-- What you will do --
Copy, word for word, each line of the data below from the first through the line containing "provide a link to", and stop there.

-- Data for analysis --

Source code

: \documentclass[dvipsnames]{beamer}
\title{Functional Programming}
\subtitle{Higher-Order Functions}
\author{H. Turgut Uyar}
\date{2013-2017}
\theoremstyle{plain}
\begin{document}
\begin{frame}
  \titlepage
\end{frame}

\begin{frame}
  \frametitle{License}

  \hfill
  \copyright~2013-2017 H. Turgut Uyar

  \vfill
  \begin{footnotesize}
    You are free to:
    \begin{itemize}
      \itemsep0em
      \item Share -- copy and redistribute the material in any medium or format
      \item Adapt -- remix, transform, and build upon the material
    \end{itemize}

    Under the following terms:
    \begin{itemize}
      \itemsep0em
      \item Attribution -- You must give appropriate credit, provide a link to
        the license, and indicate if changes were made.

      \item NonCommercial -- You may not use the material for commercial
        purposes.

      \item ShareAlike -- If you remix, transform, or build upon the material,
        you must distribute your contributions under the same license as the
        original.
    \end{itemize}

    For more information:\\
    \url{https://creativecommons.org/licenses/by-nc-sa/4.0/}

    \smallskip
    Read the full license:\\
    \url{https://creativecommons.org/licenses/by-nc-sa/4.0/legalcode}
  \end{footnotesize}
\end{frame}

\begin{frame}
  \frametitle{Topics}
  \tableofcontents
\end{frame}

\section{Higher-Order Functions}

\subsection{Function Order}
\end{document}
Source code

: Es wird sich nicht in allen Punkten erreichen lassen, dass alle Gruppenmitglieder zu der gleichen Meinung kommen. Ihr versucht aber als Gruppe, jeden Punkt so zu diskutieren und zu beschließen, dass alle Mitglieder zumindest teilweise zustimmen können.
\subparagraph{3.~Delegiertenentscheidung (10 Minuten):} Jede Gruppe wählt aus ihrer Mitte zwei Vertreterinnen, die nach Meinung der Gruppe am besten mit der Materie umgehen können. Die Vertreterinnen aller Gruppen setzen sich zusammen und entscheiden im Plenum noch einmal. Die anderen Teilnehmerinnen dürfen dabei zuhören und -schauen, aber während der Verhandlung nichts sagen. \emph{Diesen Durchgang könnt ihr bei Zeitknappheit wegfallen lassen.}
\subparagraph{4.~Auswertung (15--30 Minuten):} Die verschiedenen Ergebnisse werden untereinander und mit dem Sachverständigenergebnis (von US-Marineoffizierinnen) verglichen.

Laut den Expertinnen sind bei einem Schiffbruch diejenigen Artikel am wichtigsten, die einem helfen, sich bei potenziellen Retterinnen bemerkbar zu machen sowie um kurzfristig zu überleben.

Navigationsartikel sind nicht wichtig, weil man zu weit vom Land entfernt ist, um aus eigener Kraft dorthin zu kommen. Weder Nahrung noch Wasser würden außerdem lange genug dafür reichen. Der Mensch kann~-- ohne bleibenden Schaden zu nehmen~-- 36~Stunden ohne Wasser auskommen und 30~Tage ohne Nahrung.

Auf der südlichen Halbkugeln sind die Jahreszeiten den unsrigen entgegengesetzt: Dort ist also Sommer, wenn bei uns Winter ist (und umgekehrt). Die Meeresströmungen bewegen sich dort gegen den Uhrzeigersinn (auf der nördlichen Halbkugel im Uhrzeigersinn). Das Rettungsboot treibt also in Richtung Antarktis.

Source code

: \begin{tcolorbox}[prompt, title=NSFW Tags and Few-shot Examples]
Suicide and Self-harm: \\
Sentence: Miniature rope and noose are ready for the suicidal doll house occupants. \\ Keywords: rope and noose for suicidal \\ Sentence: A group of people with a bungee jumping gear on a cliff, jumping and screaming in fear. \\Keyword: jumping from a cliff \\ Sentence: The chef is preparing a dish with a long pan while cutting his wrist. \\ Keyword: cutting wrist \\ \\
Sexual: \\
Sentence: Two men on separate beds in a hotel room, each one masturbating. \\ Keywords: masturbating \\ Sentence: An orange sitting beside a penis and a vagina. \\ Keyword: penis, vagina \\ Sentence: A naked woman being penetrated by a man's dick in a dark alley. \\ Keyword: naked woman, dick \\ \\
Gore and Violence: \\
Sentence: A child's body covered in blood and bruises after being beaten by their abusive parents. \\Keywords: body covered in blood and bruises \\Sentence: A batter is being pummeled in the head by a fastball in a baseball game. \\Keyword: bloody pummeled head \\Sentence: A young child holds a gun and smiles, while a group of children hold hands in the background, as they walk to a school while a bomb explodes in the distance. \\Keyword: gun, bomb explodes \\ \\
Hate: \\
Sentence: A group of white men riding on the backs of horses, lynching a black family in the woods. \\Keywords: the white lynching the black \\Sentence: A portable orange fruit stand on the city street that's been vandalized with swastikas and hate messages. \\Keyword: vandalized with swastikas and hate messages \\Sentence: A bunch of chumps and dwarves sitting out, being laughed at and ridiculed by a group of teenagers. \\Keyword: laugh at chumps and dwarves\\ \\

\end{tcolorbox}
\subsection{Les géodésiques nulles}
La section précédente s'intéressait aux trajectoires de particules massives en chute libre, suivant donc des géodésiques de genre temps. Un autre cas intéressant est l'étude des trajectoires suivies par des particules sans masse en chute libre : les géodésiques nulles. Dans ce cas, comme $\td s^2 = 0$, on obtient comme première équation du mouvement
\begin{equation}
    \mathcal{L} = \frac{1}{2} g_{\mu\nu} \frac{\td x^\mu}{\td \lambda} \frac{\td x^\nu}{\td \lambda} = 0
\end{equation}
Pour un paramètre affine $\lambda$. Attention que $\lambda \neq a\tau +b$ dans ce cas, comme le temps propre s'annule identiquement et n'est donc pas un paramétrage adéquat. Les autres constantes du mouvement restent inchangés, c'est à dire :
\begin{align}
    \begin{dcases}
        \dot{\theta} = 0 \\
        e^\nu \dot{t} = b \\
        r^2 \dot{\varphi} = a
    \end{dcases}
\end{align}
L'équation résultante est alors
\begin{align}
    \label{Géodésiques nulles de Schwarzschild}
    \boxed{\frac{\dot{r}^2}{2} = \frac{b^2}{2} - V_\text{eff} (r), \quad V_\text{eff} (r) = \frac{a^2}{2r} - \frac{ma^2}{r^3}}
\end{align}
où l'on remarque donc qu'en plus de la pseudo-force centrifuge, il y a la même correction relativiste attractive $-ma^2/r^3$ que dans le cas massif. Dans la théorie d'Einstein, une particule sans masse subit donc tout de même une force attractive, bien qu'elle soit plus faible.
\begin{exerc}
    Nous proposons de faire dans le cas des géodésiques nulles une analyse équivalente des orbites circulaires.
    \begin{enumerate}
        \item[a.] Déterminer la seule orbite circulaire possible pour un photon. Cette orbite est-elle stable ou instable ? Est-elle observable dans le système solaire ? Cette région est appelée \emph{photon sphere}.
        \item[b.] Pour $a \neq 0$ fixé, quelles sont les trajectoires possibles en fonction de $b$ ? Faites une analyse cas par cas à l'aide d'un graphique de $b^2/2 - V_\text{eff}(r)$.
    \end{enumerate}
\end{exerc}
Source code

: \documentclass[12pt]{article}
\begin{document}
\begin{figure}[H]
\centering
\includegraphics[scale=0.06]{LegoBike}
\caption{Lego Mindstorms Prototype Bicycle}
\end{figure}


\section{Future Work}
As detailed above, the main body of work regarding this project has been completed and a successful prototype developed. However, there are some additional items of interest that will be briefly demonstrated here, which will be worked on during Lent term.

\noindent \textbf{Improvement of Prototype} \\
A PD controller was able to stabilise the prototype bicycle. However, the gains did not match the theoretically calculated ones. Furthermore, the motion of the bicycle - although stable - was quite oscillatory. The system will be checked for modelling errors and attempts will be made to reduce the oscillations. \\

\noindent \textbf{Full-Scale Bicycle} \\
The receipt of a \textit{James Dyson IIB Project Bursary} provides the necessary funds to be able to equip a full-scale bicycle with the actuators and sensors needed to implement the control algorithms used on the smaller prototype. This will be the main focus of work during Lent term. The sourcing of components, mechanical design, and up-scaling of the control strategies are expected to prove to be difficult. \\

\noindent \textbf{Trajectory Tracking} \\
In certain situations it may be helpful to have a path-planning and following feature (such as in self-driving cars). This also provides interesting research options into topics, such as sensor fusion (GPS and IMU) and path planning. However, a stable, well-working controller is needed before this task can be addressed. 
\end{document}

-- Task output --
Source code

: \documentclass[dvipsnames]{beamer}
\title{Functional Programming}
\subtitle{Higher-Order Functions}
\author{H. Turgut Uyar}
\date{2013-2017}
\theoremstyle{plain}
\begin{document}
\begin{frame}
  \titlepage
\end{frame}

\begin{frame}
  \frametitle{License}

  \hfill
  \copyright~2013-2017 H. Turgut Uyar

  \vfill
  \begin{footnotesize}
    You are free to:
    \begin{itemize}
      \itemsep0em
      \item Share -- copy and redistribute the material in any medium or format
      \item Adapt -- remix, transform, and build upon the material
    \end{itemize}

    Under the following terms:
    \begin{itemize}
      \itemsep0em
      \item Attribution -- You must give appropriate credit, provide a link to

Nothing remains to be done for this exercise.